Paris: Turkey has sent 11 French relatives of suspected “terrorist fighters” back home, the Turkish interior ministry said Monday, the latest in Ankara’s renewed push to deport foreign jihadist insurgents.
“Eleven French citizens have been deported to their home country,” a ministry statement said.
A French judicial source confirmed that four women and their seven children had arrived early on Monday, after they were released from camps in Kurdish-held parts of northeastern Syria.
Under a 2014 accord between France and Turkey, Paris agreed to take back jihadists trying to return home from Syria via Turkey and incarcerate them at home. Two of the women returned Monday were already the subject of arrest warrants.
They were detained late Monday after appearing before a judge and being charged with “criminal terrorist association,” the judicial source said.
The other two were sought by police and were taken into in custody upon arrival at Paris’ Charles de Gaulle airport, the source added. The children were placed with child protection personnel.
Another source close to the case said the women had escaped from a camp controlled by Kurdish forces in Syria before they were captured by Turkish police.
Ankara has sharply criticised Western countries for refusing to take back citizens who left home to join the Islamic State group (IS) in Syria and Iraq.
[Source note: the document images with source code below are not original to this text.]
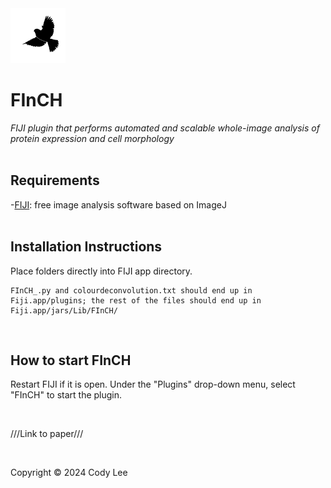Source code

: <img src="/jars/Lib/FInCH/FInCHminilogo.png" alt="logo image of a black finch on a white background" width="88" height="88" />  

# **FInCH**   
*FIJI plugin that performs automated and scalable whole-image analysis of protein expression and cell morphology*  
<br/>  
## Requirements
-[FIJI](https://fiji.sc/): free image analysis software based on ImageJ  
<br/>  
## Installation Instructions

Place folders directly into FIJI app directory. 
  
	FInCH_.py and colourdeconvolution.txt should end up in Fiji.app/plugins; the rest of the files should end up in Fiji.app/jars/Lib/FInCH/  

<br/>  

## How to start FInCH

Restart FIJI if it is open. Under the "Plugins" drop-down menu, select "FInCH" to start the plugin.  

<br/>  

///Link to paper///  

<br/>  

Copyright © 2024 Cody Lee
Turkey says it has around 1,200 foreign IS members in custody.
The bulk of the foreign jihadists are being held in Syria itself, with thousands languishing in prisons and camps across the country’s northeast.
Turkey’s interior ministry said last week that 59 “foreign terrorists” have been deported to their home countries since November 11, when it began a new push to expel them.
Of those, 26 were sent to the United States and Europe. “Turkey is no one’s open-air prison or hotel,” said ministry spokesman Ismail Catakli, adding that Turkish authorities would deport all the suspects.
French secretary of state at the interior ministry Laurent Nunez said last month that around 250 French citizens are covered by the 2014 accord.
Family associations have urged that 300 French women and children still in Syrian camps be repatriated.